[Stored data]
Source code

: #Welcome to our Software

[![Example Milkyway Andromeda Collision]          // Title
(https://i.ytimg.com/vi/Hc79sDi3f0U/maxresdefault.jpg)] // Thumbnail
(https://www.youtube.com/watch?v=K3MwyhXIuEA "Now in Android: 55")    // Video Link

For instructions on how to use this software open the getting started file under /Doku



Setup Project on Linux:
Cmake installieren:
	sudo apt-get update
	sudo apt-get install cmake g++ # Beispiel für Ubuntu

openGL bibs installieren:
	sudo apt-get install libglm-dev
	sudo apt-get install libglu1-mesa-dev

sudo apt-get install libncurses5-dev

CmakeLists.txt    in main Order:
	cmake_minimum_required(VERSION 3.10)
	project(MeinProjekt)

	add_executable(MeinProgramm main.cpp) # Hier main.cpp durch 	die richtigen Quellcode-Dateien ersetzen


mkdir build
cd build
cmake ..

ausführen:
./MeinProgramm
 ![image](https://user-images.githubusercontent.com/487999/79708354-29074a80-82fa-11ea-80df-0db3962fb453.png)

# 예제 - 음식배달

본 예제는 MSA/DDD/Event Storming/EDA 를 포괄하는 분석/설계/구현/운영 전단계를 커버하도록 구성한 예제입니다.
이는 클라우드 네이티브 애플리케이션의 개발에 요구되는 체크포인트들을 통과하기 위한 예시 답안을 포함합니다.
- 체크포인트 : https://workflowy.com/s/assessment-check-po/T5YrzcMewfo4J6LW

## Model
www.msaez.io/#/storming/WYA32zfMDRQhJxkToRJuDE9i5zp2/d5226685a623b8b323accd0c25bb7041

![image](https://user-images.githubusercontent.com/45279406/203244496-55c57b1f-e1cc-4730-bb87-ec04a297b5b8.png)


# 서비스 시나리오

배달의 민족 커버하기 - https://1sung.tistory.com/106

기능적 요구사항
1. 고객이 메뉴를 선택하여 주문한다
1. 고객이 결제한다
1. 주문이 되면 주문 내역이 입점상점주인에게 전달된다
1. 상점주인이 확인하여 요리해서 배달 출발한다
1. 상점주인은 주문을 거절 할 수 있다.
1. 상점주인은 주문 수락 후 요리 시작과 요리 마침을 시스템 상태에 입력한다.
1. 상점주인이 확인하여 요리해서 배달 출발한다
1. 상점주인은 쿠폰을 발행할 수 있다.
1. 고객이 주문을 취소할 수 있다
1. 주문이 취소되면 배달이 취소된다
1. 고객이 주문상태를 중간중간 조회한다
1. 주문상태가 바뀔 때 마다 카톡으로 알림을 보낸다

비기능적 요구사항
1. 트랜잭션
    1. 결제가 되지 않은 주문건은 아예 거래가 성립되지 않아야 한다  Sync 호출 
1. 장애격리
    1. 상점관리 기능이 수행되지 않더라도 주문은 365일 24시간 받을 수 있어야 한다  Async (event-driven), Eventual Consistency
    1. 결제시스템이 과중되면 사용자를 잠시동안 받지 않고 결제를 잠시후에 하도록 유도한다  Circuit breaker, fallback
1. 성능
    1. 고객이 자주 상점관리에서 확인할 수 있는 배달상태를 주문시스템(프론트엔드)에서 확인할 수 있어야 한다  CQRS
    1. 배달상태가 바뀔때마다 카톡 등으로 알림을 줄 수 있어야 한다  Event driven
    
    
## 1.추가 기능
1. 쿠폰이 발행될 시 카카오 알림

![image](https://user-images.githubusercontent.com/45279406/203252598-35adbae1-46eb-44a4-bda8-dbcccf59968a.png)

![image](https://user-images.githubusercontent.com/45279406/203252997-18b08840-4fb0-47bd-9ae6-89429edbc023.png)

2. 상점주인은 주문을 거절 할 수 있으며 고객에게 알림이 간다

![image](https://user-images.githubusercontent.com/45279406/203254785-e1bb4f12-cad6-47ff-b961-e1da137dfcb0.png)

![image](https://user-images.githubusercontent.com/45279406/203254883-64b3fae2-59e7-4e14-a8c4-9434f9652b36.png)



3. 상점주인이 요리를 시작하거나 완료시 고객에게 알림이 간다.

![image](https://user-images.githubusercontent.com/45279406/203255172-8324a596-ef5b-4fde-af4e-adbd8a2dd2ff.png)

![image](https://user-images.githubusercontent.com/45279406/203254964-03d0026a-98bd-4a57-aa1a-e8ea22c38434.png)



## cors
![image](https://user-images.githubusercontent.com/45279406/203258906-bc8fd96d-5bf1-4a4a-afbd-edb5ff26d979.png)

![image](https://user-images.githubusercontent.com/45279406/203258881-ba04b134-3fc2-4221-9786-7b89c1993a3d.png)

§ The task
In the entries above, copy each line that contains the string "driven".

§ Response area
    1. 상점관리 기능이 수행되지 않더라도 주문은 365일 24시간 받을 수 있어야 한다  Async (event-driven), Eventual Consistency
    1. 배달상태가 바뀔때마다 카톡 등으로 알림을 줄 수 있어야 한다  Event driven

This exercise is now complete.